Macron then whisked Xi and both their wives to southwestern France’s mountainous Pyrenees, where they were entertained in driving rain by a traditional shepherd’s dance, before settling down to a lunch of local ham, lamb, cheese, and blueberry pie. Macron presented Xi with a blanket made from Pyrenees wool, a Tour de France cycling jersey, and, tellingly, yet more brandy: an Armagnac.
Macron is not the only European leader to waver from the E.U. line when confronted by national interests. When German Chancellor Olaf Scholz visited Beijing accompanied by a bevy of business leaders last month, he pressed Xi on Ukraine and unfair trade practices while avoiding combative language that might imperil some of the 5,000 German companies active in the Chinese market, a fact that makes Germany—whose economy shrunk last year—a prime loser of any Chinese sanctions against the E.U. “The European Union plays the bad cop and member states like France and Germany are the good cops who understand that China is still an opportunity,” says Wang.

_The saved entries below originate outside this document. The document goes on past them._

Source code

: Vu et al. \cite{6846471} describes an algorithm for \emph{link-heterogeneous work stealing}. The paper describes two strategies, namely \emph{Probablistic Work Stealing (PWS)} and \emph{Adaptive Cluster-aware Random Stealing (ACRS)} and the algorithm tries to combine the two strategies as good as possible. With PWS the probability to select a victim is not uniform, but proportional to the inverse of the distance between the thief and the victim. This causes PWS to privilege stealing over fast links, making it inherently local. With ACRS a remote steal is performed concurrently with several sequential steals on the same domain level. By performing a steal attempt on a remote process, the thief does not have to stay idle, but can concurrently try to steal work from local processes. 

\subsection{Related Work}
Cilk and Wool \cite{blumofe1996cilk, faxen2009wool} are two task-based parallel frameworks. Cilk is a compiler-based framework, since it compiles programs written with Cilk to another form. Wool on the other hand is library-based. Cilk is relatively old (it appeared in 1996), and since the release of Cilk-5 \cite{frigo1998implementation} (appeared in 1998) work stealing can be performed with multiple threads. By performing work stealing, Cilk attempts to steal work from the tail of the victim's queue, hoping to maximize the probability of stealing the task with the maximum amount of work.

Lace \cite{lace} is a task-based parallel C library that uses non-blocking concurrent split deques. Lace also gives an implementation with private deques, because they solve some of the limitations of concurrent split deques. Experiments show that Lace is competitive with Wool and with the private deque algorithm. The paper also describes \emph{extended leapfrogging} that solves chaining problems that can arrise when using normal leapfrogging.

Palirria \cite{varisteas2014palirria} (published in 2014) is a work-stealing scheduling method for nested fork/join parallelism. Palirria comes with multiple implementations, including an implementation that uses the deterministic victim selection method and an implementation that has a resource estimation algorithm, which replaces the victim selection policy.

Still, when the E.U.’s two biggest economies struggle to hold the line, it doesn’t exactly project solidarity to the bloc’s smaller members. And individual thinking in Europe is especially important for Xi as the continent has bonded with Washington over shared outrage regarding Russia’s war in Ukraine.

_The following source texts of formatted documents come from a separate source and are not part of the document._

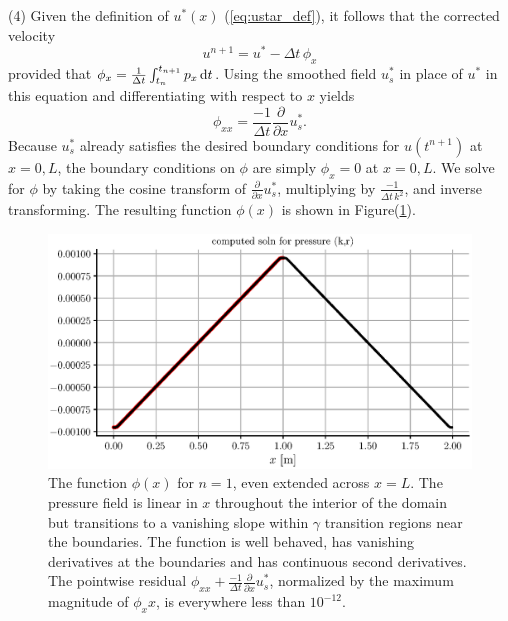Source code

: \documentclass{jfm}
\begin{document}
\noindent(4) Given the definition of $u^*(x)$ (\ref{eq:ustar_def}), it follows  that  the corrected velocity $$u^{n+1} = u^* - \Delta t \, \phi_x$$ provided that $\phi_x = \frac{1}{\Delta t} \int_{t_n}^{t_{n+1}} p_x \, {\rm d}t$. Using the smoothed field $u_s^*$ in place of $u^*$ in this equation and differentiating  with respect to $x$ yields $$\phi_{xx} = \frac{-1}{\Delta t}\frac{\partial}{\partial x} u_s^*.$$ Because $u_s^*$ already satisfies the desired boundary conditions for $u(t^{n+1})$ at $x=0,L$, the boundary conditions on $\phi$ are simply $\phi_x=0$ at $x=0,L$. We solve for $\phi$ by taking the cosine transform of $ \frac{\partial}{\partial x} u_s^*$, multiplying by $\frac{-1}{\Delta t \, k^2}$, and inverse transforming. The resulting function $\phi(x)$ is  shown in Figure(\ref{fig:psoln}).
 \begin{figure}
  \centerline{\includegraphics[width=1.0\textwidth]{FIGS/explicit_1step/p_soln.eps}}
  \caption{The function $\phi(x)$ for $n=1$, even extended across $x=L$. The pressure field is linear in $x$ throughout the interior of the domain but transitions to a vanishing slope within $\gamma$ transition regions near the boundaries.
  The function is well behaved, has vanishing derivatives at the boundaries and has continuous second derivatives. The  pointwise residual $\phi_{xx} +\frac{-1}{\Delta t}\frac{\partial}{\partial x} u_s^* $, normalized by the maximum magnitude of $\phi_xx$,
  is everywhere less than $10^{-12}$.
   }
  \label{fig:psoln}
\end{figure}
\vspace{24pt}
\end{document}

“Xi is trying to encourage a Europe that’s more independent from the United States, which fits into his vision of a multipolar world and provides more space for the [People’s Republic] to operate in,” says Chong Ja Ian, an expert on China’s diplomacy and professor at the National University of Singapore.

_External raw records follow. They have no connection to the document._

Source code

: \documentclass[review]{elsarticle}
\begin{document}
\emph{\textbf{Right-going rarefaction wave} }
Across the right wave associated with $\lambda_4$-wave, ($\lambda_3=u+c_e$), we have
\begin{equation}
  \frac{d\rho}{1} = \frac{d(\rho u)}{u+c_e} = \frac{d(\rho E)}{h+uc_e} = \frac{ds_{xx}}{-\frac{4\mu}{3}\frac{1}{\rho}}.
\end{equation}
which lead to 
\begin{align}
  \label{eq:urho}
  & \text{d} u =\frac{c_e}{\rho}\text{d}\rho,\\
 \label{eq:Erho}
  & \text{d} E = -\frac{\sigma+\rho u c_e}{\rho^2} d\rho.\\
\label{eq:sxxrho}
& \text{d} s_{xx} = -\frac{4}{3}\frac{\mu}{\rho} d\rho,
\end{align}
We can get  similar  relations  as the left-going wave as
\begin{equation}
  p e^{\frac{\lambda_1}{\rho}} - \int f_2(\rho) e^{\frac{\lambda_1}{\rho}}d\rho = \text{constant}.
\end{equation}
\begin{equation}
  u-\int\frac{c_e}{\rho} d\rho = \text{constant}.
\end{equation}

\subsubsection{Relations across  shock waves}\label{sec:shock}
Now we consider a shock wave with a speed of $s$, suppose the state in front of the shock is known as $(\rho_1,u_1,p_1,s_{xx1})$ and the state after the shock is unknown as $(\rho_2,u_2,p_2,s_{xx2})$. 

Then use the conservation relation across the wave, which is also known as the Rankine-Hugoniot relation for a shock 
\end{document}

Moreover, the possible return of a Trump presidency and a rekindling of trans-Atlantic trade frictions makes it prudent for Xi to ramp up engagement now. At the very least, Xi’s red-carpet treatment in Europe will be grist for China’s domestic propaganda mill, presenting China’s leader as someone Western counterparts fawn over and beg to solve all their problems. “What did Macron or von der Leyen get out of it? Very little at this point,” says Nis Grünberg, lead analyst for politics and society at the Berlin-based Mercator Institute for China Studies. “The status quo is probably the best we can hope for.”